A few years back I gave a talk on Ronald Reagan to The Exchange Club in Jonesboro, Arkansas. I was preceded by a couple of civil war reenactors, one of whom solemnly declared that "the civil war was not about slavery." Every head in the room, mine excepted, nodded in agreement. Of course the civil war was about nothing else, but it says something about the South that it should dearly want to deny the ugly truth about the "late unpleasantness" between the states. There is no sentiment in the South anymore to defend either slavery or segregation, but there is surely a desire to defend Southern heritage.
Ryan Lizza of the New Republic has stirred up a lot of sediment by launching an early blow against former Virginia Governor George Allen's bid for the presidency. Lizza's piece is a very interesting, if jaundiced, political biography. Most notably, he makes the case that Allen was interested in the Confederacy long before he was in any sense a southerner. In high school in Palos Verdes, California, Ryan drove around listening to Johnny Cash's Folsum Prison tape in a red mustang with a confederate flag plate on the front. Lizza's article reproduces a picture of Allen with a confederate flag pin on his jacket.

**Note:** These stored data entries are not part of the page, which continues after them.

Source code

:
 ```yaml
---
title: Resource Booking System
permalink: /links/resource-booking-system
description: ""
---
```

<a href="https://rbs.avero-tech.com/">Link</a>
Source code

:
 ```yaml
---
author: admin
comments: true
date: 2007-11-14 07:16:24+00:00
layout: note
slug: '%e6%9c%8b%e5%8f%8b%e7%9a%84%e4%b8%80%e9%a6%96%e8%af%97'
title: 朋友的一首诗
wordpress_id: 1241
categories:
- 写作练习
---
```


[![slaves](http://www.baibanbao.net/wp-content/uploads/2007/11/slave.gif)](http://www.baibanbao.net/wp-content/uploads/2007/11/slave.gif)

Lizza knows what to make of this.
As a child, Allen tells me, before he even moved to California, he learned about the painful history of the South when his dad would take the kids on long drives from Chicago to New Orleans and other Southern cities for football bowl games. There was one searing memory from those trips he shares with me. "I remember," Allen says, "driving through--somehow, my father was on some back road in Mississippi one time--and we had Illinois license plates. And it was a time when some of the freedom riders had been killed, and somehow we're on this road. And you see a cross burning way off in the fields. I was young at the time. I just remember the sense of urgency as we were driving through the night, a carload of people with Illinois license plates--that this is not necessarily a safe place to be."
Now the pin seemed even worse. Why would a young man with such a sensitive understanding of Southern racial conflict and no Southern heritage wear a Confederate flag in his formal yearbook photo?
Now I have to admit that when a politician tells a tale like this, it sounds a lot like a re-edit of the past. We would all like to think we were savvy and well-meaning when we were in high school. And it puts him on the right side of history. But the assumption that a confederate flag is itself a symbol of racism is simply not true.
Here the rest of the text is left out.